Re: [HADOOP-users] HowTo filter files for a Map/Reduce task over the same input folder

2008-04-15 Thread Alfonso Olias Sanz
It's addIputPath, then adds a Path object to the list of inputs.
So doing the filtering first then adding the paths (loop).

But I need an InputFormat anyway because I have my own RecordReader.
At the end I have to put the same logic in a different place.
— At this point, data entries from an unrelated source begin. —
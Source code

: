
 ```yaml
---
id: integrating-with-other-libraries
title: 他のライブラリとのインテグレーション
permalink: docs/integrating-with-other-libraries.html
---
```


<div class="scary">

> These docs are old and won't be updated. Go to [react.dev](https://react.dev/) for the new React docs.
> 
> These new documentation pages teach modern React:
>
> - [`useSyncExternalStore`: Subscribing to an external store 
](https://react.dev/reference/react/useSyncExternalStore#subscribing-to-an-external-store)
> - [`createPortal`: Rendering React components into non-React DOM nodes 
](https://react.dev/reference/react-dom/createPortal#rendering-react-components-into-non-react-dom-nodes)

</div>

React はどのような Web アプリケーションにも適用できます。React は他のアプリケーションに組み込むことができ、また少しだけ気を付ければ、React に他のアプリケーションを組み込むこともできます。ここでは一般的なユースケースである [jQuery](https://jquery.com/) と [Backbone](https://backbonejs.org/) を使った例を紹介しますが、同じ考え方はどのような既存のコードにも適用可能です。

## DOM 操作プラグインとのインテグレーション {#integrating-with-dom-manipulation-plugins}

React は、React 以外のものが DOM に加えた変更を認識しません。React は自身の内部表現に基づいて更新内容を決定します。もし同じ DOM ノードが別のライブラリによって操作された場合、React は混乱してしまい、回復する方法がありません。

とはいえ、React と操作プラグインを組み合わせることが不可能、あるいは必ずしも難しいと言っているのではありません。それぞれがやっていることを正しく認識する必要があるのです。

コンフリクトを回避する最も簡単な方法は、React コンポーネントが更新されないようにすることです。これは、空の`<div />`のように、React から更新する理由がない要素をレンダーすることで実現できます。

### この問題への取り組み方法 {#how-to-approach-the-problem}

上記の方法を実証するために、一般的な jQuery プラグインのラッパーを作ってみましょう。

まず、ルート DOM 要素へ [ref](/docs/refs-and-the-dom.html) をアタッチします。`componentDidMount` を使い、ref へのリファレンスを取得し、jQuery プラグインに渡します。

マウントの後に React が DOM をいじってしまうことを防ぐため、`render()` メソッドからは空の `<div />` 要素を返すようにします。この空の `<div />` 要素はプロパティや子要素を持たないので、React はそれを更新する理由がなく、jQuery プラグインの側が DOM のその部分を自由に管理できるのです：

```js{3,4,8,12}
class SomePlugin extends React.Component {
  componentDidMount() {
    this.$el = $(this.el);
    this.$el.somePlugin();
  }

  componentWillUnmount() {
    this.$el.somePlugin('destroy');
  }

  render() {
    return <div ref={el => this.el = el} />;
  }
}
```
From my
point of view it is better for me to put the filtering logic there,
because my InputFormat is also a RecordReader Factory, and it will
instantiate a different RecordReader, base on the filter.

cheers

On 14/04/2008, Ted Dunning [EMAIL PROTECTED] wrote:

  You don't really need a custom input format, I don't think.

  You should be able to just add multiple inputs, one at a time after
  filtering them outside hadoop.


  On 4/14/08 10:59 AM, Alfonso Olias Sanz [EMAIL PROTECTED]
  wrote:


   ok thanks for the info :)
  
   On 11/04/2008, Arun C Murthy [EMAIL PROTECTED] wrote:
  
On Apr 11, 2008, at 10:21 AM, Amar Kamat wrote:
  
  
   A simpler way is to use
   FileInputFormat.setInputPathFilter(JobConf, PathFilter).
   Look at org.apache.hadoop.fs.PathFilter for details on PathFilter 
 interface.
  
  
+1, although FileInputFormat.setInputPathFilter is
   available only in hadoop-0.17 and above... like Amar mentioned previously,
   you'd have to have a custom InputFormat prior to hadoop-0.17.
  
Arun
  
  
  
   Amar
   Alfonso Olias Sanz wrote:
  
   Hi
   I have a general purpose input folder that it is used as input in a
   Map/Reduce task. That folder contains files grouped by names.
  
   I want to configure the JobConf in a way I can filter the files that
   have to be processed from that pass (ie  files which name starts by
   Elementary, or Source etc)  So the task function will only process
   those files.  So if the folder contains 1000 files and only 50 start
   by Elementary. Only those 50 will be processed by my task.
  
   I could set up different input folders and those containing the
   different files, but I cannot do that.
  
  
   Any idea?
  
   thanks
  
  
  
  
  
  




[HADOOP-users] HowTo filter files for a Map/Reduce task over the same input folder

2008-04-11 Thread Alfonso Olias Sanz
Hi
I have a general purpose input folder that it is used as input in a
Map/Reduce task. That folder contains files grouped by names.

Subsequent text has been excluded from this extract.